Bitcoin realm seems rife for ripoffs too. So many cases of bitcoin thefts in the news recently.
Designing & building electrical circuits for over 25 years.  Screw Shield for Mega/Due/Uno,  Bobuino with ATMega1284P, & other '328P & '1284P creations & offerings at  my website.

zoomkat

You put your real money in, then... Where did it go? How do I get it back?  8)
Google forum search: Use Google Search box in upper right side of this page.
Why I like my 2005 Rio Yellow Honda S2000  https://www.youtube.com/watch?v=pWjMvrkUqX0

liuzengqiang

Serial LCD keypad panel,phi_prompt user interface library,SDI-12 USB Adapter

zoomkat

"Invest NOW in the WORLD WIDE MONEY SPINNER and get RICH!"!
Google forum search: Use Google Search box in upper right side of this page.
Why I like my 2005 Rio Yellow Honda S2000  https://www.youtube.com/watch?v=pWjMvrkUqX0

keeper63


Yet there doesn't seem to be any better logic in their own system which, if I understand it from a quick read, just creates new bitcoins for validating existing bitcoins.


That isn't quite how it works.

Cryptocurrencies (because that is what we are talking about - bitcoin was just the first) are "mined" by a "computer" (CPU, GPU, FPGA, ASIC, etc) solving an equation. When that equation is solved (generating the "hash") - the equation gets harder to solve for the next "round". It takes a lot of processing power to create the solution; it is also possible for multiple machines to solve a round at the same time. There are checks and balances to make sure each "winner" gets the number of "coins" they have mined based on the solution and when it was submitted.
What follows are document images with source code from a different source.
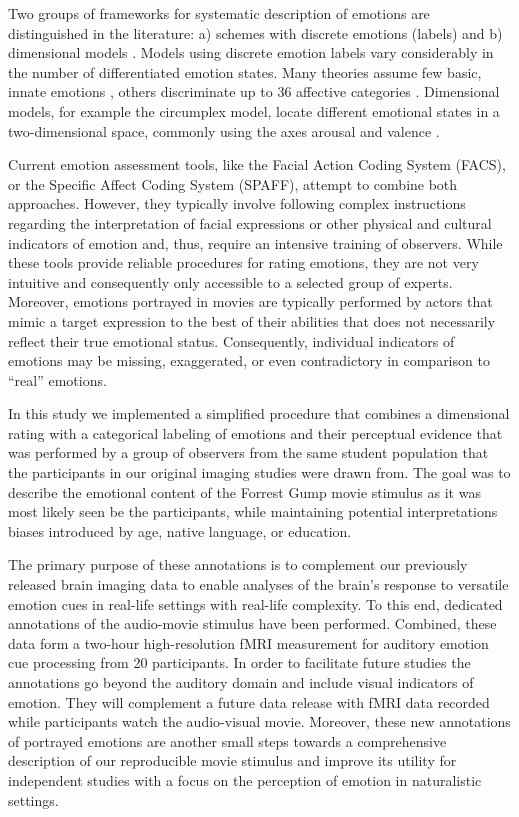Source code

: Two groups of frameworks for systematic description of emotions are
distinguished in the literature: a) schemes with discrete emotions (labels) and
b) dimensional models \cite{GW2007}.  Models using discrete emotion labels vary
considerably in the number of differentiated emotion states. Many theories
assume few basic, innate emotions \cite{Ekm1992a}, others discriminate up to
36 affective categories \cite{Sch2005}.  Dimensional models, for example the
circumplex model, locate different emotional states in a two-dimensional
space, commonly using the axes arousal and valence \cite{Rus1980}.

Current emotion assessment tools, like the Facial Action Coding System (FACS),
or the Specific Affect Coding System (SPAFF)\cite{CG2007}, attempt to combine
both approaches. However, they typically involve following complex instructions
regarding the interpretation of facial expressions or other physical and
cultural indicators of emotion\cite[p. 281]{CG2007} and, thus, require an
intensive training of observers. While these tools provide reliable procedures
for rating emotions, they are not very intuitive and consequently only
accessible to a selected group of experts. Moreover, emotions portrayed in
movies are typically performed by actors that mimic a target expression to the
best of their abilities that does not necessarily reflect their true emotional
status.  Consequently, individual indicators of emotions may be missing,
exaggerated, or even contradictory in comparison to ``real'' emotions.

In this study we implemented a simplified procedure that combines a dimensional
rating with a categorical labeling of emotions and their perceptual evidence
that was performed by a group of observers from the same student population
that the participants in our original imaging studies were drawn
from\cite{HBI+14}.  The goal was to describe the emotional content of the
Forrest Gump movie stimulus as it was most likely seen be the participants,
while maintaining potential interpretations biases introduced by age, native
language, or education.

The primary purpose of these annotations is to complement our previously
released brain imaging data to enable analyses of the brain's response to
versatile emotion cues in real-life settings with real-life complexity. To this
end, dedicated annotations of the audio-movie stimulus have been performed.
Combined, these data form a two-hour high-resolution fMRI measurement for
auditory emotion cue processing from 20 participants. In order to facilitate
future studies the annotations go beyond the auditory domain and include
visual indicators of emotion. They will complement a future data release with
fMRI data recorded while participants watch the audio-visual movie.  Moreover,
these new annotations of portrayed emotions are another small steps towards a
comprehensive description of our reproducible movie stimulus\cite{HBI+14} and
improve its utility for independent studies with a focus on the perception of
emotion in naturalistic settings.


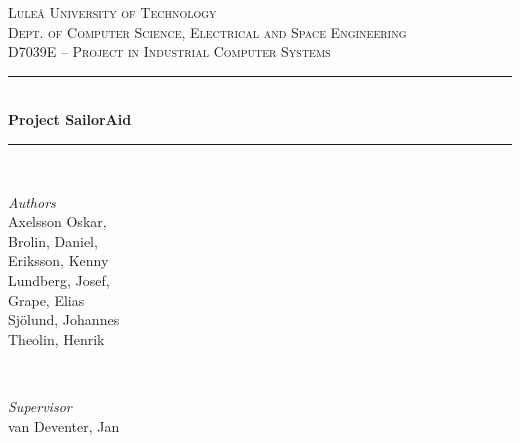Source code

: ﻿\newcommand{\HRule}{\rule{\linewidth}{0.5mm}} %

\center %


\textsc{\LARGE Luleå University of Technology}\\[1.5cm] %

\textsc{\Large Dept. of Computer Science, Electrical and Space Engineering}\\[0.5cm] %

\textsc{\large D7039E -- Project in Industrial Computer Systems}\\[0.5cm] %


\HRule\\[0.8cm]

{\huge\bfseries Project SailorAid}\\[0.4cm] %

\HRule\\[1.5cm]

\begin{minipage}{0.4\textwidth}
	\begin{flushleft}
		\large
		\textit{Authors}\\
		Axelsson Oskar, \\ 
		Brolin, Daniel, \\ 
		Eriksson, Kenny \\ 
		Lundberg, Josef, \\ 
		Grape, Elias \\ 
		Sjölund, Johannes \\
		Theolin, Henrik
	\end{flushleft}
\end{minipage}
~
\begin{minipage}{0.4\textwidth}
	\begin{flushright}
		\large
		\textit{Supervisor}\\
		van Deventer, Jan
	\end{flushright}
\end{minipage}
Sounds like getting a new $10 bill whenever you run the special validation pen across 1000 other $10 bills. Oh, wait, you have to swipe the pen across 100,000 :)


No - that isn't it - mining takes resources, just like mining for a precious metal (which doesn't really have much intrinsic value either, when you think about it - most are just "pretty/shiny" things to oooh and ahhh over, though some have certain physical and chemical properties that make them valuable - but not to the level that they are valued at on the monetary market): you need equipment (the computing power), energy (to run those systems and to keep them cool), space (to house the systems), time, and maintenance.
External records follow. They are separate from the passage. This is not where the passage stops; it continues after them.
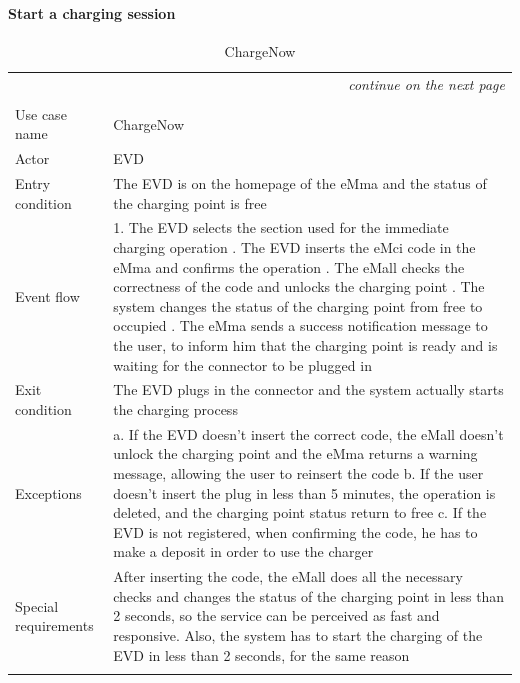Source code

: \clearpage
\paragraph{Start a charging session}
\begin{center}
    \begin{longtable}{p{4cm} p{11cm}}
    \multicolumn{2}{r}{\itshape{continue on the next page}}\\
    \endfoot 
    \\
    \endlastfoot
    \hline
     Use case name &  ChargeNow\\
     \hline
     Actor & EVD \\
     \hline
     Entry condition & The EVD is on the homepage of the eMma and the status of the charging point is free \\
     \hline
     Event flow &   
        1. The EVD selects the section used for the immediate charging operation \newline
        2. The EVD inserts the eMci code in the eMma and confirms the operation \newline
        3. The eMall checks the correctness of the code and unlocks the charging point \newline
        4. The system changes the status of the charging point from free to occupied \newline   
        5. The eMma sends a success notification message to the user, to inform him that the charging point is ready and is waiting for the connector to be plugged in\\
     \hline
     Exit condition &  The EVD plugs in the connector and the system actually starts the charging process \\
     \hline
     Exceptions &   
        a. If the EVD doesn't insert the correct code, the eMall doesn't unlock the charging point and the eMma returns a warning message, allowing the user to reinsert the code\newline
        b. If the user doesn't insert the plug in less than 5 minutes, the operation is deleted, and the charging point status return to free \newline
        c. If the EVD is not registered, when confirming the code, he has to make a deposit in order to use the charger\\ 
     \hline
     Special requirements & After inserting the code, the eMall does all the necessary checks and changes the status of the charging point in less than 2 seconds, so the service can be perceived as fast and responsive. Also, the system has to start the charging of the EVD in less than 2 seconds, for the same reason \\
     \hline
    \caption{ChargeNow}
    \label{tab:ChargeNow}
    \end{longtable}
\end{center}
Mining a cryptocurrency is much more akin to physical mining; at time goes on, it takes much, much more effort to get at the remaining "coins" than it did in the beginning of the mining - just like a physical mine "plays out" and takes more effort, time, and money to get at any remaining resources. This effort is purposefully built into the system being solved by the mining hardware.

In fact - the bitcoin cryptocurrency is already pretty much "played out" - at least to the point where an ordinary person can't hope to be able to mine anything on his or her own; they would easily end up spending more on their mining rigs than they would ever be able to hope to recover. It's even beginning to be doubtful that even large rigs (large liquid-cooled ASIC server systems) will be able to recover their costs. That of course doesn't stop people from trying at any level (just like people still pan for gold, or re-open supposedly "played out" mines).


Like regular money ($, £, €) bitcoins will only work as long as people trust them. I will stick to the Government validated stuff. Bad as they may be, at least they are elected from time to time.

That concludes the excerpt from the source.